## Required action
From the line containing "0&0&0&b&2\\" through the last line of the data, return those lines exactly as written and nothing more.

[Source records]
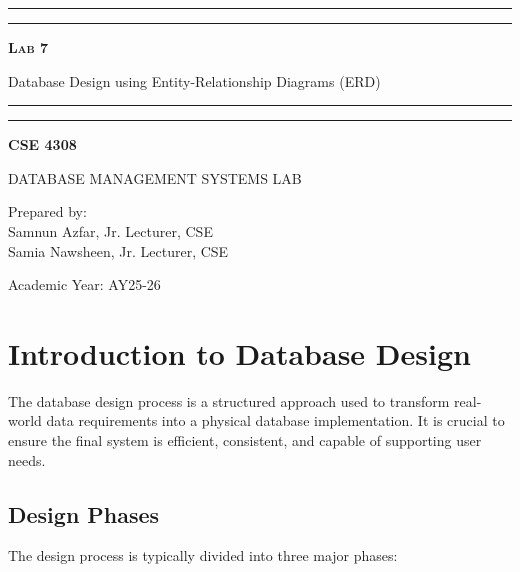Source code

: \documentclass[12pt,a4paper]{article}
\newcommand{\labNo}{Lab 7}
\newcommand{\labTopic}{Database Design using Entity-Relationship Diagrams (ERD)}
\newcommand{\courseCode}{CSE 4308}
\newcommand{\courseTitleLong}{DATABASE MANAGEMENT SYSTEMS LAB}
\newcommand{\instructorName}{Samnun Azfar, Jr. Lecturer, CSE\\ Samia Nawsheen, Jr. Lecturer, CSE}
\newcommand{\academicYear}{AY25-26}
\begin{document}
\begin{titlepage}
    \centering
    \vspace*{2\baselineskip}

    \rule{14cm}{2pt}\vspace*{-0.8\baselineskip}\vspace*{1.5pt}
    \rule{14cm}{0.5pt}\vspace{2\baselineskip}

    {\Huge\bfseries\scshape \labNo\par}
    \vspace{3mm}
    {\Large \labTopic}
    \vspace{3mm}

    \rule{14cm}{0.5pt}\vspace*{-0.7\baselineskip}\vspace{2.5pt}
    \rule{14cm}{2pt}

    \vspace{2\baselineskip}

    {\Large\bfseries \courseCode\par}
    \vspace{1\baselineskip}
    {\large \courseTitleLong\par}

    \vfill
    {\normalsize Prepared by:\\ \instructorName\par}
    {\normalsize Academic Year: \academicYear\par}
\end{titlepage}

\newpage
\tableofcontents
\newpage

\section{Introduction to Database Design}

The database design process is a structured approach used to transform real-world data requirements into a physical database implementation. It is crucial to ensure the final system is efficient, consistent, and capable of supporting user needs.

\subsection{Design Phases}
The design process is typically divided into three major phases:
\end{document}
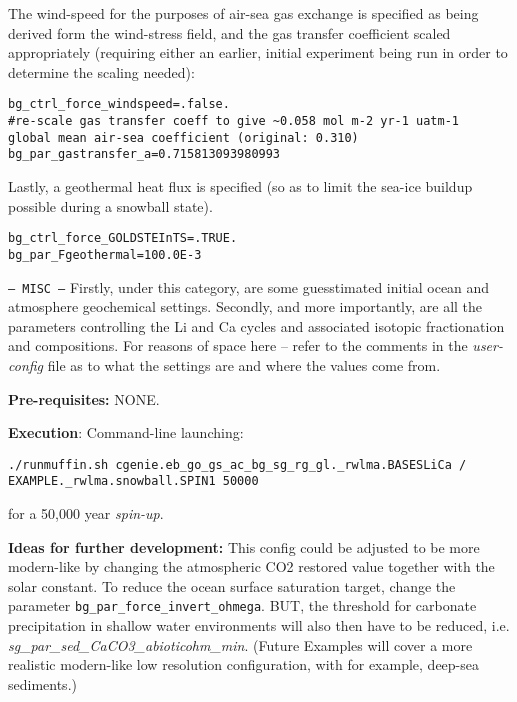 \documentclass[10pt,twoside]{article}
\begin{document}
\begin{compactitem}
        The wind-speed for the purposes of air-sea gas exchange is specified as being derived form the wind-stress field, and the gas transfer coefficient scaled appropriately (requiring either an earlier, initial experiment being run in order to determine the scaling needed):
                        \vspace{-5pt}\begin{verbatim}
bg_ctrl_force_windspeed=.false.
#re-scale gas transfer coeff to give ~0.058 mol m-2 yr-1 uatm-1 
global mean air-sea coefficient (original: 0.310)
bg_par_gastransfer_a=0.715813093980993
                \end{verbatim}\vspace{-5pt}
        Lastly, a geothermal heat flux is specified (so as to limit the sea-ice buildup possible during a snowball state).
                        \vspace{-5pt}\begin{verbatim}
bg_ctrl_force_GOLDSTEInTS=.TRUE.
bg_par_Fgeothermal=100.0E-3
                \end{verbatim}\vspace{-5pt}
        
        \item \texttt{--- MISC ---}
        Firstly, under this category, are some guesstimated initial ocean and atmosphere geochemical settings.
        Secondly, and more importantly, are all the parameters controlling the Li and Ca cycles and associated isotopic fractionation and compositions. For reasons of space here -- refer to the comments in the \textit{user-config} file as to what the settings are and where the values come from.

\end{compactitem}

\noindent \textbf{Pre-requisites:} NONE.

\noindent \textbf{Execution}: Command-line launching:
\vspace{-10pt}\begin{verbatim}./runmuffin.sh cgenie.eb_go_gs_ac_bg_sg_rg_gl._rwlma.BASESLiCa /
EXAMPLE._rwlma.snowball.SPIN1 50000\end{verbatim}\vspace{-10pt}
for a 50,000 year \textit{spin-up}.

\noindent \textbf{Ideas for further development:} 
This config could be adjusted to be more modern-like by changing the atmospheric CO2 restored value together with the solar constant. To reduce the ocean surface saturation target, change the parameter \texttt{bg\_par\_force\_invert\_ohmega}. BUT, the threshold for carbonate precipitation in shallow water environments will also then have to be reduced, i.e. \textit{sg\_par\_sed\_CaCO3\_abioticohm\_min}. (Future Examples will cover a more realistic modern-like low resolution configuration, with for example, deep-sea sediments.)
\end{document}
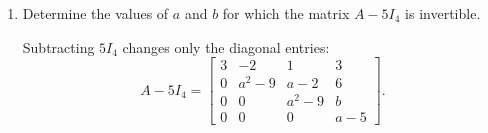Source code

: \begin{enumerate}[label=\alph*)]
\begin{answer}
    \textbf{Case 4: $a=-2$.}

    Substitution gives
    $$
    \left[
    \begin{array}{cccc|c}
    8&-2&1&3&b\\
    0&0&-4&6&1\\
    0&0&0&b&2\\
    0&0&0&-2&2b
    \end{array}
    \right].
    $$

    The last two equations are
    $$
    \begin{cases}
    bx_4=2,\\
    -2x_4=2b.
    \end{cases}
    $$

    From the second equation,
    $$
    x_4=-b.
    $$

    Substitution into the first gives
    $$
    -b^2=2.
    $$

    Equivalently,
    $$
    b^2=-2.
    $$

    Since $b\in\mathbb{R}$, this is impossible.

    Thus the system is inconsistent for every real value of $b$.

    In this case,
    $$
    r(A)=3<4=r([A\mid B]).
    $$

    \textbf{Conclusion}

    $$
    \boxed{
    \begin{array}{ll}
    a\notin\{-2,0,2\}:&
    \text{SCD, for every }b,\\
    a=0,\ b=0:&
    \text{SCI, degree }1,\\
    a=0,\ b\neq0:&
    \text{SI},\\
    a\in\{-2,2\}:&
    \text{SI, for every }b.
    \end{array}
    }
    $$

    {\color{red}
    \textbf{Important:} To discuss a system, we must determine the ranks of the coefficient
    and augmented matrices. Computing the general solution is not required.}
\end{answer}

\item Determine the values of $a$
and $b$ for which the matrix
$A-5I_4$ is invertible.

\begin{answer}
    Subtracting $5I_4$ changes only the diagonal entries:
    $$
    A-5I_4=
    \begin{bmatrix}
    3&-2&1&3\\
    0&a^2-9&a-2&6\\
    0&0&a^2-9&b\\
    0&0&0&a-5
    \end{bmatrix}.
    $$


\end{answer}
\end{enumerate}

## Result for this exercise
    0&0&0&b&2\\
    0&0&0&-2&2b
    \end{array}
    \right].
    $$

    The last two equations are
    $$
    \begin{cases}
    bx_4=2,\\
    -2x_4=2b.
    \end{cases}
    $$

    From the second equation,
    $$
    x_4=-b.
    $$

    Substitution into the first gives
    $$
    -b^2=2.
    $$

    Equivalently,
    $$
    b^2=-2.
    $$

    Since $b\in\mathbb{R}$, this is impossible.

    Thus the system is inconsistent for every real value of $b$.

    In this case,
    $$
    r(A)=3<4=r([A\mid B]).
    $$

    \textbf{Conclusion}

    $$
    \boxed{
    \begin{array}{ll}
    a\notin\{-2,0,2\}:&
    \text{SCD, for every }b,\\
    a=0,\ b=0:&
    \text{SCI, degree }1,\\
    a=0,\ b\neq0:&
    \text{SI},\\
    a\in\{-2,2\}:&
    \text{SI, for every }b.
    \end{array}
    }
    $$

    {\color{red}
    \textbf{Important:} To discuss a system, we must determine the ranks of the coefficient
    and augmented matrices. Computing the general solution is not required.}
\end{answer}

\item Determine the values of $a$
and $b$ for which the matrix
$A-5I_4$ is invertible.

\begin{answer}
    Subtracting $5I_4$ changes only the diagonal entries:
    $$
    A-5I_4=
    \begin{bmatrix}
    3&-2&1&3\\
    0&a^2-9&a-2&6\\
    0&0&a^2-9&b\\
    0&0&0&a-5
    \end{bmatrix}.
    $$


\end{answer}
\end{enumerate}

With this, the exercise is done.